It gives us great power and makes us try accomplish the impossible. You could live like a vegetable today if you'd like, I suspect you don't.

Expand full comment

Feb 17, 2023Edited

What does that mean, give me a specific example. If technology makes us "gods" but changes us so much we are unrecognisable from today's humans then it is not a net positive and should be destroyed

Exactly, my point is now we have a choice to live like a vegetable or not. What happened when AI removes that choice ?

Expand full comment

Most things you get to do today with technology would feel godlike to people a couple centuries ago, but we're fine. Talking to a magic box didn't make us less human. And I don't think AI is remotely removing that choice, it's enabling us to do more.

Expand full comment

Just because it hasn't happened historically doesn't mean it can't happen in the future. Black swan events always catch people by "surprise" and given the stakes I don't think "we'll be fine" is a sufficient defense.

But AI is removing that choice, for example even in it's "beta" version ChatGPT has taken away the choice of many young children to be copywriters because ChatGPT may ensure that they don't even make sufficient wage to live

Expand full comment

It's not a black swan if everyone is panicking about it. Hysteria falls under a different category.

Expand full comment

Every additional technology removes some choice and adds more. I'm not worried about it the same way I'm not worried the choice for kids to become book-binders are no longer available.

Expand full comment

Continue thread →

Former federal regulator (finance IT) and operational risk consultant here. I agree with your general premise that now is the time to panic, because when dealing with the possibility of exponential growth, the right time to panic always looks too early. And waiting until panic seems justified means you waited too late.

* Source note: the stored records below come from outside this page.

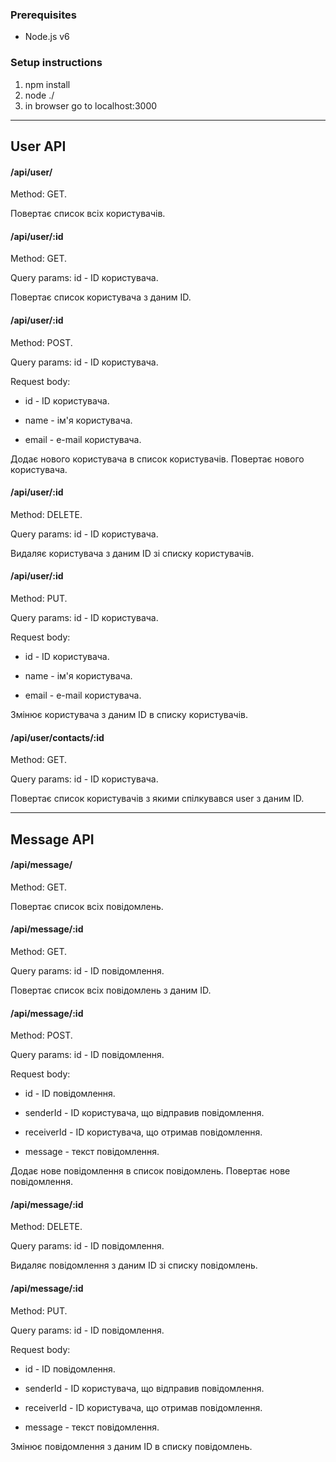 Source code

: ### Prerequisites
- Node.js v6

### Setup instructions
1. npm install
1. node ./
1. in browser go to localhost:3000

***

## User API


#### /api/user/
Method: GET.

Повертає список всіх користувачів.

#### /api/user/:id
Method: GET.

Query params: id - ID користувачa.

Повертає список користувача з даним ID.

#### /api/user/:id
Method: POST.

Query params: id - ID користувачa.

Request body: 
- id - ID користувачa.

- name - ім'я користувачa.
	      
- email - e-mail користувачa.
	      
Додає нового користувача в список користувачів. Повертає нового користувача.

#### /api/user/:id
Method: DELETE.

Query params: id - ID користувачa.

Видаляє користувача з даним ID зі списку користувачів.

#### /api/user/:id
Method: PUT.

Query params: id - ID користувачa.

Request body: 
- id - ID користувачa.

- name - ім'я користувачa.
	      
- email - e-mail користувачa.
	      
Змінює користувача з даним ID в списку користувачів.

#### /api/user/contacts/:id
Method: GET.

Query params: id - ID користувачa.

Повертає список користувачів з якими спілкувався user з даним ID.

***

## Message API


#### /api/message/
Method: GET.

Повертає список всіх повідомлень.

#### /api/message/:id
Method: GET.

Query params: id - ID повідомлення.

Повертає список всіх повідомлень з даним ID.

#### /api/message/:id
Method: POST. 

Query params: id - ID повідомлення.

Request body: 
- id - ID повідомлення.

- senderId - ID користувачa, що відправив повідомлення.
	      
- receiverId - ID користувачa, що отримав повідомлення.
	      
- message - текст повідомлення.
	      
Додає нове повідомлення в список повідомлень. Повертає нове повідомлення.

#### /api/message/:id
Method: DELETE.

Query params: id - ID повідомлення.

Видаляє повідомлення з даним ID зі списку повідомлень.

#### /api/message/:id
Method: PUT.

Query params: id - ID повідомлення.

Request body: 
- id - ID повідомлення.

- senderId - ID користувачa, що відправив повідомлення.
	      
- receiverId - ID користувачa, що отримав повідомлення.
	      
- message - текст повідомлення.
	      
Змінює повідомлення з даним ID в списку повідомлень.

Now, while these AIs are not sentient (very probably), is the right time to panic, not by throwing paint but by pushing to get better controls in place. (I don't think LLMs will reach the point of AGI, but their potential is powerful.) NIST released an AI risk management framework recently, which is here: https://www.nist.gov/itl/ai-risk-management-framework and I wrote on AI regulation here just a few weeks before ChatGPT was released: https://riskmusings.substack.com/p/possible-paths-for-ai-regulation

Lots of thoughts on AI controls are, as you say, high-level alignment rubrics or bias-focused, which are so important, but operational risk controls are equally important. Separation of duties is going to be absolutely vital, as just one example. One interesting point is that because training is so expensive, as you say, points of access to training clusters would be excellent gate points for applying automated risk controls and parameters in a coordinated way.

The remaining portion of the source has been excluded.